特集◆相模原事件から1年――私たちに突き付けられたものは?(2) ムスリム・河田尚子氏

昨年7月、神奈川・相模原市の障害者施設「津久井やまゆり園」で、入所者19人が殺害され、職員を含む26人が重軽傷を負う事件が起きた。元職員の被告(事件当時26歳)は事件前に、大島理森衆議院議長(当時)に宛て、自身の犯行は社会的に正当であるといった内容の手紙を送っている。事件後には、被告の感情の一部を肯定するかのようなインターネット上の書き込みも散見された。残忍な事件が起きた社会的背景について、宗教者を中心に話を聞く本特集。第2回は、イスラームの河田尚子氏。

現代社会が生んだ「隔離」

――相模原事件をどのように受けとめましたか?

これまでにない残忍さに加え、被告が「障害者は生きている価値がない」という心理のもとで犯行に及んだことに、ショックを受けました。

なぜこのような事件が生まれてしまったのか。一つには、日本が戦後、経済成長を遂げてきた裏側で、効率性ばかりを求める社会になった結果、他者を思いやり、受け入れる寛容の精神が希薄になってきているからではないかと思います。

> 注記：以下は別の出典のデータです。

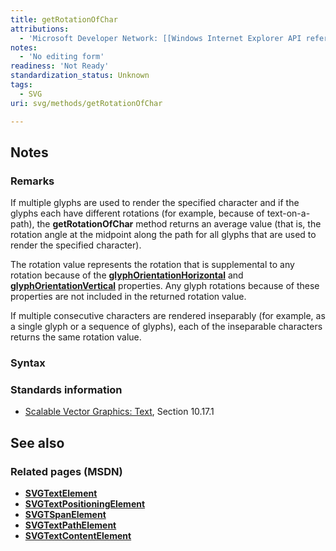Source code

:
 ```yaml
---
title: getRotationOfChar
attributions:
  - 'Microsoft Developer Network: [[Windows Internet Explorer API reference](http://msdn.microsoft.com/en-us/library/ie/hh828809%28v=vs.85%29.aspx) Article]'
notes:
  - 'No editing form'
readiness: 'Not Ready'
standardization_status: Unknown
tags:
  - SVG
uri: svg/methods/getRotationOfChar

---
```

## Notes

### Remarks

If multiple glyphs are used to render the specified character and if the glyphs each have different rotations (for example, because of text-on-a-path), the **getRotationOfChar** method returns an average value (that is, the rotation angle at the midpoint along the path for all glyphs that are used to render the specified character).

The rotation value represents the rotation that is supplemental to any rotation because of the [**glyphOrientationHorizontal**](/svg/attributes/glyph-orientation-horizontal) and [**glyphOrientationVertical**](/svg/attributes/glyph-orientation-vertical) properties. Any glyph rotations because of these properties are not included in the returned rotation value.

If multiple consecutive characters are rendered inseparably (for example, as a single glyph or a sequence of glyphs), each of the inseparable characters returns the same rotation value.

### Syntax

### Standards information

-   [Scalable Vector Graphics: Text](http://go.microsoft.com/fwlink/p/?linkid=199818), Section 10.17.1

## See also

### Related pages (MSDN)

-   [**SVGTextElement**](/svg/elements/text)
-   [**SVGTextPositioningElement**](/svg/elements/textPositioning)
-   [**SVGTSpanElement**](/svg/elements/tspan)
-   [**SVGTextPathElement**](/svg/elements/textPath)
-   [**SVGTextContentElement**](/svg/elements/etextContent)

社会福祉制度を充実させた日本では、障害者の福祉施設が造られました。十分かどうかは意見が分かれるところですが、ご家族の負担は軽減され、社会全体で支えていく体制を整えてきたと思います。ただ、福祉施設は都市部から離れた交通の便の悪い場所に造られる傾向が続き、共に支え合って生きる「共生」というよりは、「分離」や「隔離」とも思えるような状況が生まれてきたのも事実です。

健常者という言葉は使いたくありませんが、健常者にとって効率性を求めた結果、現在のような社会環境ができたと言えるでしょう。共生をうたいながら、実際には分離している。こうした二面性のある社会状況が、特に分離という負の面が被告の思考に影響し、今回の事件を生み出したのではないでしょうか。